К концу XIII века в состав герцогства Аквитанского входили значительная часть старинного герцогства Гасконского, Борделе, Аженуа, Сентонж южнее Шаранты и некоторые территории Лимузена, Перигора и Керси. Границы герцогства не раз меняли свои очертания из-за спорадических войн с Францией и многократного передела территорий, так что к началу правления Эдуарда I не только были потеряны Лимузен, Перигор и Керси, но и Аженуа и Базаде по ту сторону Гаронны также оказались под властью французов.
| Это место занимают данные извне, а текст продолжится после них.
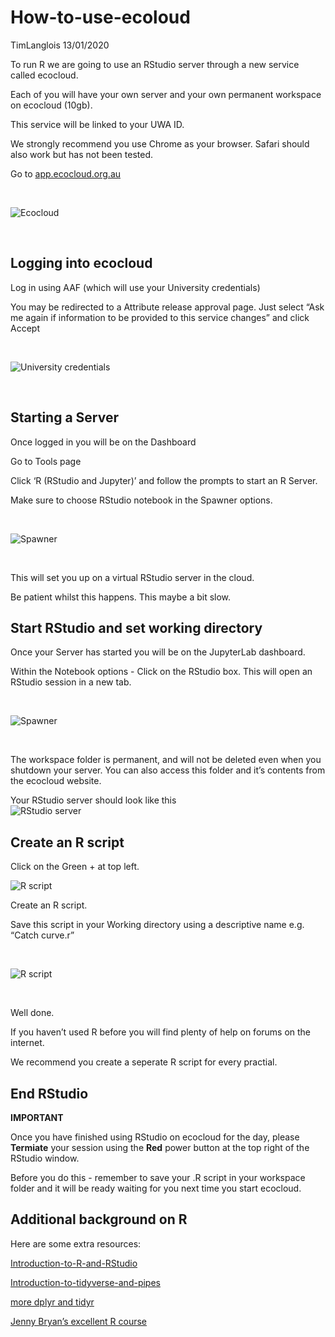 How-to-use-ecoloud
================
TimLanglois
13/01/2020

To run R we are going to use an RStudio server through a new service
called ecocloud.

Each of you will have your own server and your own permanent workspace
on ecocloud (10gb).

This service will be linked to your UWA ID.

We strongly recommend you use Chrome as your browser. Safari should also
work but has not been tested.

Go to [app.ecocloud.org.au](https://app.ecocloud.org.au/)

</br>

![*Ecocloud*](figure/ecocloud.png)

</br>

## Logging into ecocloud

Log in using AAF (which will use your University credentials)

You may be redirected to a Attribute release approval page. Just select
“Ask me again if information to be provided to this service changes”
and click Accept

</br>

![*University credentials*](figure/credentials.png)

</br>

## Starting a Server

Once logged in you will be on the Dashboard

Go to Tools page

Click ‘R (RStudio and Jupyter)’ and follow the prompts to start an R
Server.

Make sure to choose RStudio notebook in the Spawner options.

</br>

![*Spawner*](figure/spawn.png)

</br>

This will set you up on a virtual RStudio server in the cloud.

Be patient whilst this happens. This maybe a bit slow.

## Start RStudio and set working directory

Once your Server has started you will be on the JupyterLab dashboard.

Within the Notebook options - Click on the RStudio box. This will open
an RStudio session in a new tab.

</br>

![*Spawner*](figure/rstudio.png)

</br>

The workspace folder is permanent, and will not be deleted even when you
shutdown your server. You can also access this folder and it’s contents
from the ecocloud website.

Your RStudio server should look like this </br> ![*RStudio
server*](figure/rstudioserver.png) </br>

## Create an R script

Click on the Green + at top left. </br>

![*R script*](figure/rscript.png) </br>

Create an R script.

Save this script in your Working directory using a descriptive name e.g.
“Catch curve.r”

</br>

![*R script*](figure/save.png)

</br>

Well done.

If you haven’t used R before you will find plenty of help on forums on
the internet.

We recommend you create a seperate R script for every practial.

## End RStudio

**IMPORTANT**

Once you have finished using RStudio on ecocloud for the day, please
**Termiate** your session using the **Red** power button at the top
right of the RStudio window.

Before you do this - remember to save your .R script in your workspace
folder and it will be ready waiting for you next time you start
ecocloud.

## Additional background on R

Here are some extra
resources:

[Introduction-to-R-and-RStudio](https://github.com/UWA-SBS-Intro-to-R-RStudio-Tidyverse/Introduction-to-R-and-RStudio/blob/master/Introduction-to-R-and-RStudio.md)

[Introduction-to-tidyverse-and-pipes](https://github.com/UWA-SBS-Intro-to-R-RStudio-Tidyverse/Introduction-to-tidyverse-and-pipes/blob/master/Using-tidyverse-and-pipes.md)

[more dplyr and
tidyr](https://jules32.github.io/2016-07-12-Oxford/dplyr_tidyr/)

[Jenny Bryan’s excellent R course](https://stat545.com/)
Узкая полоска прибрежной земли, протянувшаяся от устья Шаранты до подножия Пиренеев, — вот все, что осталось к тому времени от владений Плантагенетов на юге Франции.
То была «земля контрастов»: разбросанные в разных местах и труднодоступные гористые южные земли, способствовавшие сохранению удивительно свободного и независимого образа жизни, даже в крестьянских поселениях горных долин, таких как Асп и Азюн, бесполезные в экономическом отношении, но стратегически важные болотистые пустоши Ланд, разделявшие два главных города, Бордо и Байонну, и богатые плодородные винодельческие области Антр-Де-Мер. В каждом из этих районов существовали свои обычаи и ревностно оберегаемые местные традиции, однако они были связаны воедино общей для всех независимостью духа, общим языком и общими вассальными обязательствами по отношению к герцогу. Гасконь, по существу, была страной, отличавшейся от остальной Франции языком, населением и обычаями не менее, чем Англия, а в некоторых отношениях даже более того.
Однако, несмотря на то, что Англия и герцогство Аквитанское были разделены при обычных обстоятельствах восьмью-десятью днями морского пути, на протяжении XIII века их отношения сложились в политический, административный, военный и, прежде всего, экономический симбиоз, которому в течение последующих полутора столетий предстояло выстоять против всех угрожавших ему опасностей.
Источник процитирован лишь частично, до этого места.